Манасеин стоял на высоком берегу, ветер ворошил и вскидывал его волосы, придавая ему взволнованный вид, а Нефес сидел в неподвижности, и ветер обтекал его, как камень, ничего не умея расшевелить и взбудоражить на нем. Инженер еще раз огляделся, прислушался к дому. Все было тихо, однако. Все волновались молча.

Таким, каким был сегодня Манасеин, его никто никогда не видел.

— Плохо? — спросил он Нефеса.

— Плохо, — ответил тот.

4

Февзи спал дома с женой и с сыном на одной кошме. Холодный крик, проникший прямо в его кровь ледяной струей, бросил его высоко, под крышу. Голова Февзи стала тверда и бесчувственна, как молот, она пробила крышку и потащила за собой тело. Потом ничего не стало.

Когда к нему вернулось сознание, он плыл. Удивившись, как это человек может делать движения во сне, он остановил руки и сейчас же стал опускаться. Тут он сообразил, что дело не во сне, а в воде, и что он плывет, закрывши глаза. Он хотел открыть их, но не мог ощутить, где они. Он не мог памятью найти место своих глаз, — и сознание тыкалось изнутри в череп, как замурованное в глухом подвале. Глаз не было.

Он провел рукой по лицу — нет, пусто, гладко. Глаз нет. Он забыл, где его глаза.

Тогда он стал плыть сильнее, чтобы покончить с водой, и навострил слух — была тишина.

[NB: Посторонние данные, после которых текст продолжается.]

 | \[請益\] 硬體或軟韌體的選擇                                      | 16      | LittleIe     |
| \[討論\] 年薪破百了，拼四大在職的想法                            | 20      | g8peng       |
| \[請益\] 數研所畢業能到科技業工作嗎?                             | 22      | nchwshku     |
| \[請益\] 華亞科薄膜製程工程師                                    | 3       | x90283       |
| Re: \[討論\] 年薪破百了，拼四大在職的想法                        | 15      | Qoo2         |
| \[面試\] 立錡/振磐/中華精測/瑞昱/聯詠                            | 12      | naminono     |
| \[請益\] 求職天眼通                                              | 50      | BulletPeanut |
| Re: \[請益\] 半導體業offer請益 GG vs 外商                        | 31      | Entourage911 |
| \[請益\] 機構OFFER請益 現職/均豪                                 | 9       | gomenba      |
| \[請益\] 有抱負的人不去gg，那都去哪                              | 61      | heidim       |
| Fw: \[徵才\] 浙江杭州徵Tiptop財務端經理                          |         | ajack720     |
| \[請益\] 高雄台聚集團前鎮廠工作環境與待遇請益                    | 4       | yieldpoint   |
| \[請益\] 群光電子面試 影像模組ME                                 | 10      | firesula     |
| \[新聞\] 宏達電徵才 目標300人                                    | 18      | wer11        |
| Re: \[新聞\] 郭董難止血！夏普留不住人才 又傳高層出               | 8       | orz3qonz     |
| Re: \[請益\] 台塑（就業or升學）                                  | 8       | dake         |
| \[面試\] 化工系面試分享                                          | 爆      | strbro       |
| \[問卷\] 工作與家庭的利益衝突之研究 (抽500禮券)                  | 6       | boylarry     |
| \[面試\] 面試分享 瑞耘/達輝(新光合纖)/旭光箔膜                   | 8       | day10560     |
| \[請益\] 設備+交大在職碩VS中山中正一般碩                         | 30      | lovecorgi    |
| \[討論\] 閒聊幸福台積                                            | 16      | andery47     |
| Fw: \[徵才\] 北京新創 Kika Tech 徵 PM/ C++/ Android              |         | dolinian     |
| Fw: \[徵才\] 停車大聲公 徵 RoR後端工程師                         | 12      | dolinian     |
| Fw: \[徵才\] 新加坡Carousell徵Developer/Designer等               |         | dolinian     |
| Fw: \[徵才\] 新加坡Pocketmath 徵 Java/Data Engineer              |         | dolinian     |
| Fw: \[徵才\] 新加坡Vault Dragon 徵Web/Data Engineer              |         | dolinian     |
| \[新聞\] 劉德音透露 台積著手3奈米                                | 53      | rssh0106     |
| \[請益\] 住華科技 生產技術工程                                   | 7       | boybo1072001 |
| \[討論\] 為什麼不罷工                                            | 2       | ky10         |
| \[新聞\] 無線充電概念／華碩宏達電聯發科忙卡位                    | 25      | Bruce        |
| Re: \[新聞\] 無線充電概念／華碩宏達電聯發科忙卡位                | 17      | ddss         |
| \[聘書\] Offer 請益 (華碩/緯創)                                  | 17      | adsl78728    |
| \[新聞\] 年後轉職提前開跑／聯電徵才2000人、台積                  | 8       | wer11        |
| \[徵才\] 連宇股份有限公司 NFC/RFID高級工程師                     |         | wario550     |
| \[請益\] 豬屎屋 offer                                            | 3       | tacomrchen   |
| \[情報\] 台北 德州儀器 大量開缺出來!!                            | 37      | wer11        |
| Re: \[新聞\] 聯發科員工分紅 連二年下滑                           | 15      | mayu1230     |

«Это все сон, — решил он, — конечно, сон!»

Поток выносил его за последние арыки в глушь песков. Из Ильджика подавали первые каики. На башне старой крепости вопили люди, и лодки торопились на крик. На нижних ступенях ее дрожали ослы, верблюды, собаки, синей изморозью смерти покрывались трупы людей.

Максимов пробрался наверх, на помост. Куллук Ходжаев валялся под ногами двоих беспрерывно вопящих.

— Молчите! — крикнул Максимов. — Все кончилось. Бросьте!

Они завопили еще сильнее, их возбуждал каждый шорох.

Максимов поднял Куллука и стал приводить его в чувство. Двое завопили еще ожесточеннее, еще жутче, и псы ответили им покорным воем.

— Мы сойдем с ума, — едва сказал Куллук. — Застрели их!..

Максимов не ответил, но встал, чтобы схватить сумасшедших и втолкнуть их в люк прохода. Ощерясь на него воплями, они быстро отступили к краю крыши; он протянул к ним руку, и, отпрыгнув в воздух, перебрав в нем два или три раза ногами, они задом ринулись вниз, и вода сейчас же схватила их крик.

Почувствовав, что он падает вслед им, Максимов прилег на помост. Потом, когда голова отошла, он встал на колени и просигнализировал руками на каики Хилкову, что здесь нечего делать — аула нет, лишь в башне десятка два спасшихся.

Хилков ответил, что вспомогательная партия двинется в пустыню, стремясь опередить воду.

5

В партию инженера Манасеина, набиравшего людей отовсюду, райисполком бросил все свои живые силы.

Нефес поднимал людей с кроватей. Хилков в это время перегружал склад кооперативного магазина на верблюдов и свозил все к берегу, где распоряжались Максимов и Куллук Ходжаев. На берегу комплектовалась рабочая партия. Через час должно было начаться совещание по выработке плана спасательных работ, и Манасеин, развернув карты, бороздил их толстым плотничьим карандашом.

С улицы, пересекая весь двор с его занавесами, бегом шел человек. Он все повторял:

— Да где же тут Манасеин, наконец?

И, вскидывая на своем пути все камышовые ширмы, перебудил всех, кто еще спал, пока не добрался до инженера.

— Я к вам, — сказал он, — мобилизован в ваше распоряжение. Журналист. Здесь — случайно. Приехал на посевную, — Владимир Адорин.

— Начали вы здорово, — сказал Манасеин, — продолжайте так же. Разбудите всех, кто тут есть; имейте в виду, что, должно быть, только одни бабы остались, — разбудите, организуйте, гоните к берегу, разыщите фельдшера, реквизируйте через исполком лошадей, в общем создайте санитарный отряд или что-нибудь. Поняли? Не больше чем в полчаса.